| Extracted material |
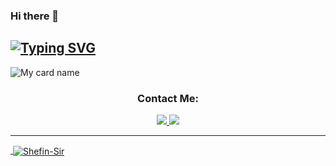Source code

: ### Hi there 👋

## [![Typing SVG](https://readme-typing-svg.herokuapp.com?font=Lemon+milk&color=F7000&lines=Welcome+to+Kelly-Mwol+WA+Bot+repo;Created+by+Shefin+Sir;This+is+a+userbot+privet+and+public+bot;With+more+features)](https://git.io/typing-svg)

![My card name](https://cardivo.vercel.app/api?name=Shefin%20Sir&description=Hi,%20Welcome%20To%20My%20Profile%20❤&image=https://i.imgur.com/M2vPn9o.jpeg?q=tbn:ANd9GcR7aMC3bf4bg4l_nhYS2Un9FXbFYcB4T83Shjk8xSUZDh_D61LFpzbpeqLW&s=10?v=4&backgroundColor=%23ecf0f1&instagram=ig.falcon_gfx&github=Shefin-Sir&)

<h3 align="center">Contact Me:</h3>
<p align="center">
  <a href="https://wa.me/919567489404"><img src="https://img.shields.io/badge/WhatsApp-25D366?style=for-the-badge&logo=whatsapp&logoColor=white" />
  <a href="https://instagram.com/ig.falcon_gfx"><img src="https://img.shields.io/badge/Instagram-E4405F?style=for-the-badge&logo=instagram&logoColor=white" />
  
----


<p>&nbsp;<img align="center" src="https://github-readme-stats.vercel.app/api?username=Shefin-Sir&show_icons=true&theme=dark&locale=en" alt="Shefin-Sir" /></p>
---
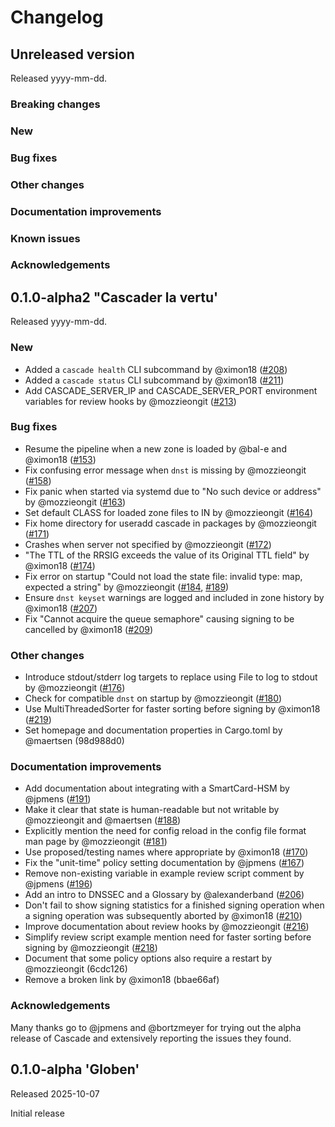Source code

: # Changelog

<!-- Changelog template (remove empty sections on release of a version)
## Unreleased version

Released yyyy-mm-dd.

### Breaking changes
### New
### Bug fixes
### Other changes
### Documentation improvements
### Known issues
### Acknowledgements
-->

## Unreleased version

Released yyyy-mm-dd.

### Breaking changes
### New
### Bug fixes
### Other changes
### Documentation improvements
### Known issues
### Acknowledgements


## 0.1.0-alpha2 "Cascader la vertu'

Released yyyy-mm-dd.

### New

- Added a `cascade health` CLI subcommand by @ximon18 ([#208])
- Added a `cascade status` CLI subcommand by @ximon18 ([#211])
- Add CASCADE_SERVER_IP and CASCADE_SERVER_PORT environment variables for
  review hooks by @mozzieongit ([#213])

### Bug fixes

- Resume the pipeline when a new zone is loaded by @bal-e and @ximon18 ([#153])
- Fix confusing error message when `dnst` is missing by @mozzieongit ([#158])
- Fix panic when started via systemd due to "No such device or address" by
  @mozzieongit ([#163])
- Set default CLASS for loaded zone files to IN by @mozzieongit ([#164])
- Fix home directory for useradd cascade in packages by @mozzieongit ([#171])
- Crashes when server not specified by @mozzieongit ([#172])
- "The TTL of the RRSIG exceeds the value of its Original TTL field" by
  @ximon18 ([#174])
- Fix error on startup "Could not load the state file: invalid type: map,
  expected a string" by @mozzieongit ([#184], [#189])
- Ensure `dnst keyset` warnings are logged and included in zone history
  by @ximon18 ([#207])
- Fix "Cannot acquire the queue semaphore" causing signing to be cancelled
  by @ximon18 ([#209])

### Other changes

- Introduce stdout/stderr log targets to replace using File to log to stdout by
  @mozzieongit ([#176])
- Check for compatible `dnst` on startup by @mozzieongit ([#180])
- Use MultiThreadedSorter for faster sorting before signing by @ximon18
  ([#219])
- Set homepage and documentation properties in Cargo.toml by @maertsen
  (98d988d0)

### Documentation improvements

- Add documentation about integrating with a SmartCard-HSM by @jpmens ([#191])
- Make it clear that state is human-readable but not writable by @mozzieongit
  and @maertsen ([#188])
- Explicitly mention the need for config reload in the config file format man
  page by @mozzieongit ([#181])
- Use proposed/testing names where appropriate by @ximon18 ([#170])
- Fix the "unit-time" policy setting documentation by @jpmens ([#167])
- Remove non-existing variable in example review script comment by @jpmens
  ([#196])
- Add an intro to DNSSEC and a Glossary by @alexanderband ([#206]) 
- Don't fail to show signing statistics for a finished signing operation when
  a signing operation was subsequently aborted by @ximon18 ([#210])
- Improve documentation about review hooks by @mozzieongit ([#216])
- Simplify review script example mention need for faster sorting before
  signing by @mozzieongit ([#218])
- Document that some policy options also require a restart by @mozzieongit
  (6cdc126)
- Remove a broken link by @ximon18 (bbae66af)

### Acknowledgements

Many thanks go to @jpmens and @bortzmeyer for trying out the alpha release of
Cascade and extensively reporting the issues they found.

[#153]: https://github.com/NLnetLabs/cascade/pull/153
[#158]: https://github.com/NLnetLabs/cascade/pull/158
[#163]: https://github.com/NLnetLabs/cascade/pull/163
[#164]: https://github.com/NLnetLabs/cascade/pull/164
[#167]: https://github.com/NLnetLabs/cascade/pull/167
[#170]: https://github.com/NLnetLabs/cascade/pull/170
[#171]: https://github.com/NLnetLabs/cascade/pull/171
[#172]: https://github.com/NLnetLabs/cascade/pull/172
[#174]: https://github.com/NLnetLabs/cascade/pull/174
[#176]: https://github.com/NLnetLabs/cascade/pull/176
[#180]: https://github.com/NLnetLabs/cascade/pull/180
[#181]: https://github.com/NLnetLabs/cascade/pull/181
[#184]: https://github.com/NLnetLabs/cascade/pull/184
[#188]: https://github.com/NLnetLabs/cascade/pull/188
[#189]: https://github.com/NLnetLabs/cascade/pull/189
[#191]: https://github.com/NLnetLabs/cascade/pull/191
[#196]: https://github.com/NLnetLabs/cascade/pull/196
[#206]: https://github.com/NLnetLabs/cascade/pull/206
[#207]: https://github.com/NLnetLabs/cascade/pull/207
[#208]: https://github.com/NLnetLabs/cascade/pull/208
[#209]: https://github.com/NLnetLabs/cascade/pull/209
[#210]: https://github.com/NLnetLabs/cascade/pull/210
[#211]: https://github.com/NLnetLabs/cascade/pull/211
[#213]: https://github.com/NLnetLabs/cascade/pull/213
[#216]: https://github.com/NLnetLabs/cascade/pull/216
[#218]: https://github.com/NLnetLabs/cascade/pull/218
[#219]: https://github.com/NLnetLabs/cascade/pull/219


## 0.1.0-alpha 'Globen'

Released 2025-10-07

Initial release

| Work required |
Could you retype exactly the lines above, starting at the line that contains "[#206]: https://github.com/NLnetLabs/cascade/pull/206" and ending at the line that contains "Initial release", and nothing more?

| Result |
[#206]: https://github.com/NLnetLabs/cascade/pull/206
[#207]: https://github.com/NLnetLabs/cascade/pull/207
[#208]: https://github.com/NLnetLabs/cascade/pull/208
[#209]: https://github.com/NLnetLabs/cascade/pull/209
[#210]: https://github.com/NLnetLabs/cascade/pull/210
[#211]: https://github.com/NLnetLabs/cascade/pull/211
[#213]: https://github.com/NLnetLabs/cascade/pull/213
[#216]: https://github.com/NLnetLabs/cascade/pull/216
[#218]: https://github.com/NLnetLabs/cascade/pull/218
[#219]: https://github.com/NLnetLabs/cascade/pull/219


## 0.1.0-alpha 'Globen'

Released 2025-10-07

Initial release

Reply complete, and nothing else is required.